Marc Boucher, entrepreneur musical

« Nous avons voulu dématérialiser les décors et avoir des costumes qui proviennent de textiles recyclés. On est vraiment dans un modèle d’économie circulaire qui met au premier plan les voix dans un environnement à dimension humaine », résume le principal intéressé.

Les chanteurs québécois en vedette

Le souci de carboneutralité pousse aussi l’organisation à recruter dans le vivier de chanteurs québécois. Vingt-deux des vingt-cinq rôles que comportent les trois opéras présentés cette année sont d’ici. Et certains sont impliqués dans plus d’une production, toutes présentées pour un seul soir.

C’est notamment le cas de L’homme qui rit (le 31 mai), un grand opéra de plus de deux heures commandé par le NOM à Airat Ichmouratov, un compositeur québécois de réputation internationale, qui tenait à travailler sur le roman du même nom de Victor Hugo. Y chanteront, entre autres, Jean-François Lapointe, Hugo Laporte, Magali Simard-Galdès et Marc Boucher lui-même.

Ce dernier dit l’œuvre empreinte d’« un post-romantisme très puccinien évoquant à la fois Stravinsky, Moussorgski et Ravel ». « C’est un opéra à numéro, une construction très proche de Turandot de Puccini. »

En sortant, certains vont probablement siffler des airs, puisqu’on est dans une musique accessible, très bien écrite pour les voix.

Marc Boucher

Viendra ensuite, le 6 juin, la courte opérette L’adorable Belboul de Massenet, une « turquerie » retrouvée à Londres en 2017, dont la recréation mettra en vedette la mezzo-soprano française Pauline Sabatier. « On est dans un Orient fantasmé qui a inspiré beaucoup de compositeurs au XIXe siècle, décrit le baryton. Comme dans Cosi fan tutte, c’est l’intelligence féminine qui triomphe d’un certain obscurantisme masculin. »
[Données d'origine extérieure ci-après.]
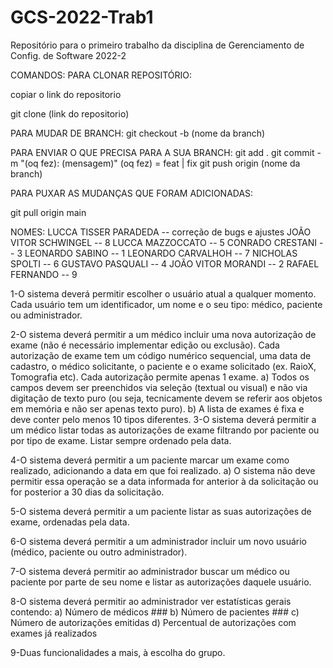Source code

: # GCS-2022-Trab1
Repositório para o primeiro trabalho da disciplina de Gerenciamento de Config. de Software 2022-2

COMANDOS: PARA CLONAR REPOSITÓRIO:

copiar o link do repositorio

git clone (link do repositorio)

PARA MUDAR DE BRANCH: git checkout -b (nome da branch)

PARA ENVIAR O QUE PRECISA PARA A SUA BRANCH: git add . git commit -m "(oq fez): (mensagem)" (oq fez) = feat | fix git push origin (nome da branch)

PARA PUXAR AS MUDANÇAS QUE FORAM ADICIONADAS:

git pull origin main

NOMES: LUCCA TISSER PARADEDA -- correção de bugs e ajustes JOÃO VITOR SCHWINGEL -- 8 LUCCA MAZZOCCATO -- 5 CONRADO CRESTANI -- 3 LEONARDO SABINO -- 1 LEONARDO CARVALHOH -- 7 NICHOLAS SPOLTI -- 6 GUSTAVO PASQUALI -- 4 JOÃO VITOR MORANDI -- 2 RAFAEL FERNANDO -- 9

1-O sistema deverá permitir escolher o usuário atual a qualquer momento. Cada usuário tem um identificador, um nome e o seu tipo: médico, paciente ou administrador.

2-O sistema deverá permitir a um médico incluir uma nova autorização de exame (não é necessário implementar edição ou exclusão). Cada autorização de exame tem um código numérico sequencial, uma data de cadastro, o médico solicitante, o paciente e o exame solicitado (ex. RaioX, Tomografia etc). Cada autorização permite apenas 1 exame. a) Todos os campos devem ser preenchidos via seleção (textual ou visual) e não via digitação de texto puro (ou seja, tecnicamente devem se referir aos objetos 
em memória e não ser apenas texto puro). b) A lista de exames é fixa e deve conter pelo menos 10 tipos diferentes.
3-O sistema deverá permitir a um médico listar todas as autorizações de exame filtrando por paciente ou por tipo de exame. Listar sempre ordenado pela data.

4-O sistema deverá permitir a um paciente marcar um exame como realizado, adicionando a data em que foi realizado. a) O sistema não deve permitir essa operação se a data informada for anterior à da solicitação ou for posterior a 30 dias da solicitação.

5-O sistema deverá permitir a um paciente listar as suas autorizações de exame, ordenadas pela data.

6-O sistema deverá permitir a um administrador incluir um novo usuário (médico, paciente ou outro administrador).

7-O sistema deverá permitir ao administrador buscar um médico ou paciente por parte de seu nome e listar as autorizações daquele usuário.

8-O sistema deverá permitir ao administrador ver estatísticas gerais contendo: a) Número de médicos ### b) Número de pacientes ### c) Número de autorizações emitidas d) Percentual de autorizações com exames já realizados

9-Duas funcionalidades a mais, à escolha do grupo.
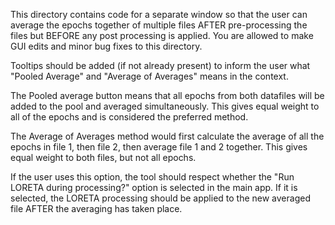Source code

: This directory contains code for a separate window so that the 
user can average the epochs together of multiple files AFTER pre-processing 
the files but BEFORE any post processing is applied. You are allowed to make 
GUI edits and minor bug fixes to this directory.

Tooltips should be added (if not already present) to inform the user what 
"Pooled Average" and "Average of Averages" means in the context. 

The Pooled average button means that all epochs from both datafiles will be added
to the pool and averaged simultaneously. This gives equal weight to all of the
epochs and is considered the preferred method. 

The Average of Averages method would first calculate the average of all the 
epochs in file 1, then file 2, then average file 1 and 2 together. This gives
equal weight to both files, but not all epochs. 

If the user uses this option, the tool should respect whether the "Run LORETA during processing?" option is selected
in the main app. If it is selected, the LORETA processing should be applied to the new averaged file AFTER the averaging
has taken place. 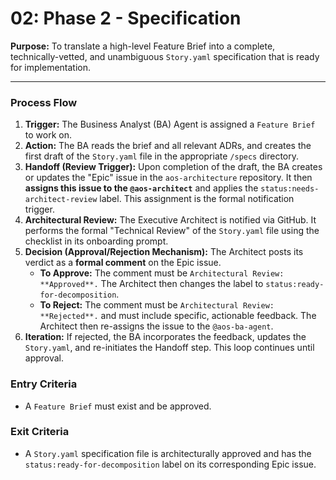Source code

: # 02: Phase 2 - Specification

**Purpose:** To translate a high-level Feature Brief into a complete, technically-vetted, and unambiguous `Story.yaml` specification that is ready for implementation.

---

### Process Flow

1.  **Trigger:** The Business Analyst (BA) Agent is assigned a `Feature Brief` to work on.
2.  **Action:** The BA reads the brief and all relevant ADRs, and creates the first draft of the `Story.yaml` file in the appropriate `/specs` directory.
3.  **Handoff (Review Trigger):** Upon completion of the draft, the BA creates or updates the "Epic" issue in the `aos-architecture` repository. It then **assigns this issue to the `@aos-architect`** and applies the `status:needs-architect-review` label. This assignment is the formal notification trigger.
4.  **Architectural Review:** The Executive Architect is notified via GitHub. It performs the formal "Technical Review" of the `Story.yaml` file using the checklist in its onboarding prompt.
5.  **Decision (Approval/Rejection Mechanism):** The Architect posts its verdict as a **formal comment** on the Epic issue.
    -   **To Approve:** The comment must be `Architectural Review: **Approved**.` The Architect then changes the label to `status:ready-for-decomposition`.
    -   **To Reject:** The comment must be `Architectural Review: **Rejected**.` and must include specific, actionable feedback. The Architect then re-assigns the issue to the `@aos-ba-agent`.
6.  **Iteration:** If rejected, the BA incorporates the feedback, updates the `Story.yaml`, and re-initiates the Handoff step. This loop continues until approval.

### Entry Criteria
- A `Feature Brief` must exist and be approved.

### Exit Criteria
- A `Story.yaml` specification file is architecturally approved and has the `status:ready-for-decomposition` label on its corresponding Epic issue.
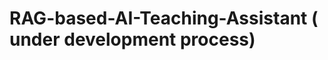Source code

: # RAG-based-AI-Teaching-Assistant ( under development process)
<!--
add the audio and video details why did in .gitignore
tell what is the project about

also important thing is add the commands aswell like  , whisper github command , ffmpeg install to path , pytorch+cuda and driver requirements and all ok.. for project to run you need it right.. so make it all documented

tell about whsiepr openai model used and in that used medium model , switched from small.. you can you use large-v2 (best one)
tell about faster-whisper used ( 4x faster and less vram usage)

tell about be careful about cuda.. tell best to downlaod cuda 12.9 (13 is latest , but still it is not quite compatible as its new release) , and graphic driver needs to be above 520 i suppose
, best to download 560 or the latest one (570) and download cudnn latest one of v9 also , as cudnn is required for deep learning.. so cuddn . cuda and driver must be compatible with one another
so like i told downlaod cuda 12.9 , driver 560 and cudnn v9.. it works well

also ensure gpu theres no high usage from other applications (if any auto start is there , terminate/disable those)


-->
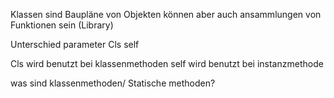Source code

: Klassen sind Baupläne von Objekten
können aber auch ansammlungen von Funktionen sein (Library)


Unterschied parameter Cls self 

Cls wird benutzt bei klassenmethoden
self wird benutzt bei instanzmethode

was sind klassenmethoden/ Statische methoden?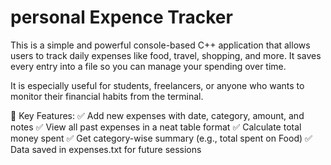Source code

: # personal Expence Tracker
This is a simple and powerful console-based C++ application that allows users to track daily expenses like food, travel, shopping, and more. It saves every entry into a file so you can manage your spending over time.

It is especially useful for students, freelancers, or anyone who wants to monitor their financial habits from the terminal.

🚀 Key Features:
✅ Add new expenses with date, category, amount, and notes
✅ View all past expenses in a neat table format
✅ Calculate total money spent
✅ Get category-wise summary (e.g., total spent on Food)
✅ Data saved in expenses.txt for future sessions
Ce mini-festival lyrique culminera par la création d’un ouvrage oublié, Miguela de Théodore Dubois, davantage connu pour sa musique sacrée (ses Sept paroles du Christ entre autres) que pour ses opéras. Douze solistes se retrouveront sur scène, dont la soprano Myriam Leblanc dans le rôle-titre et le ténor montréalais Emmanuel Hasler dans celui de Martigny, une sorte de Don José.

Marc Boucher confirme qu’il s’agit d’une partition « très inspirée de Carmen, puisant dans un thème éternel : l’amour improbable en temps de guerre ».

L’amour, peut-être moins improbable, de l’administrateur et chanteur pour la création lyrique donnera en tout cas assurément à Montréal quelques-uns de ses moments opératiques les plus audacieux des dernières années.